(Data items)
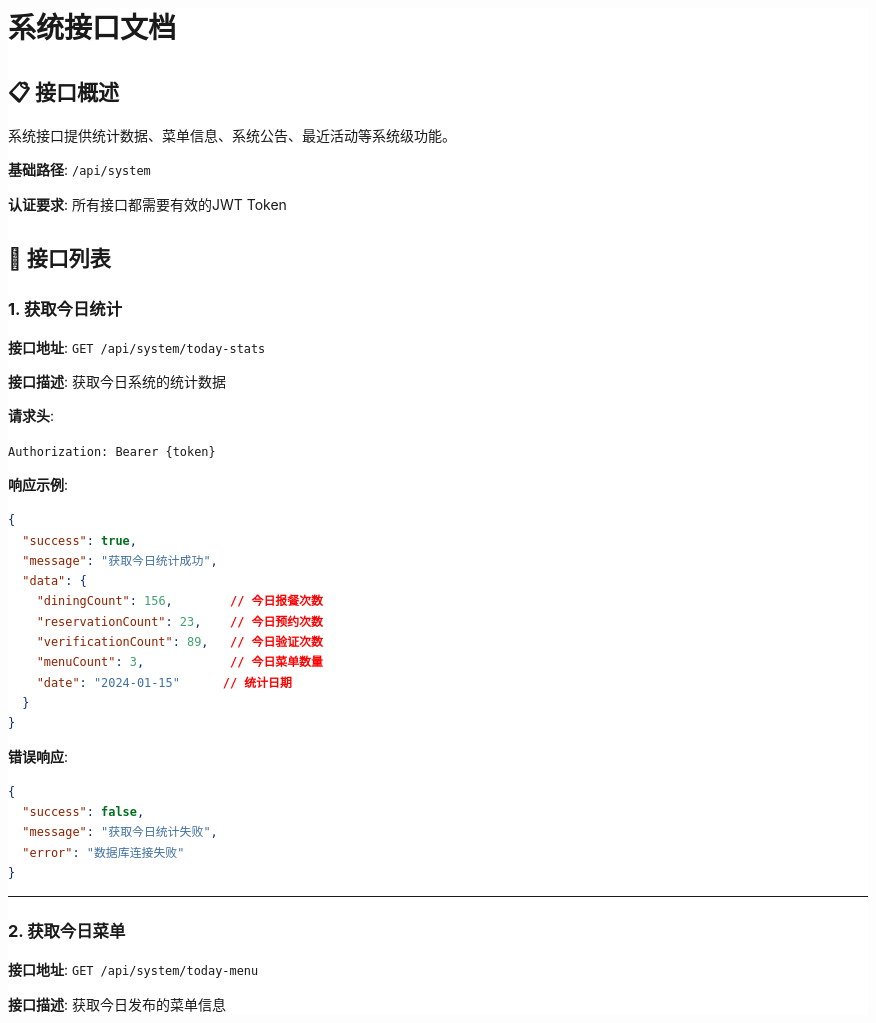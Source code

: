 # 系统接口文档

## 📋 接口概述

系统接口提供统计数据、菜单信息、系统公告、最近活动等系统级功能。

**基础路径**: `/api/system`

**认证要求**: 所有接口都需要有效的JWT Token

## 🔐 接口列表

### 1. 获取今日统计

**接口地址**: `GET /api/system/today-stats`

**接口描述**: 获取今日系统的统计数据

**请求头**:
```http
Authorization: Bearer {token}
```

**响应示例**:
```json
{
  "success": true,
  "message": "获取今日统计成功",
  "data": {
    "diningCount": 156,        // 今日报餐次数
    "reservationCount": 23,    // 今日预约次数
    "verificationCount": 89,   // 今日验证次数
    "menuCount": 3,            // 今日菜单数量
    "date": "2024-01-15"      // 统计日期
  }
}
```

**错误响应**:
```json
{
  "success": false,
  "message": "获取今日统计失败",
  "error": "数据库连接失败"
}
```

---

### 2. 获取今日菜单

**接口地址**: `GET /api/system/today-menu`

**接口描述**: 获取今日发布的菜单信息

(What to do) Return all records verbatim and drop the pictures.

(Exercise output)
Source code

: # 系统接口文档

## 📋 接口概述

系统接口提供统计数据、菜单信息、系统公告、最近活动等系统级功能。

**基础路径**: `/api/system`

**认证要求**: 所有接口都需要有效的JWT Token

## 🔐 接口列表

### 1. 获取今日统计

**接口地址**: `GET /api/system/today-stats`

**接口描述**: 获取今日系统的统计数据

**请求头**:
```http
Authorization: Bearer {token}
```

**响应示例**:
```json
{
  "success": true,
  "message": "获取今日统计成功",
  "data": {
    "diningCount": 156,        // 今日报餐次数
    "reservationCount": 23,    // 今日预约次数
    "verificationCount": 89,   // 今日验证次数
    "menuCount": 3,            // 今日菜单数量
    "date": "2024-01-15"      // 统计日期
  }
}
```

**错误响应**:
```json
{
  "success": false,
  "message": "获取今日统计失败",
  "error": "数据库连接失败"
}
```

---

### 2. 获取今日菜单

**接口地址**: `GET /api/system/today-menu`

**接口描述**: 获取今日发布的菜单信息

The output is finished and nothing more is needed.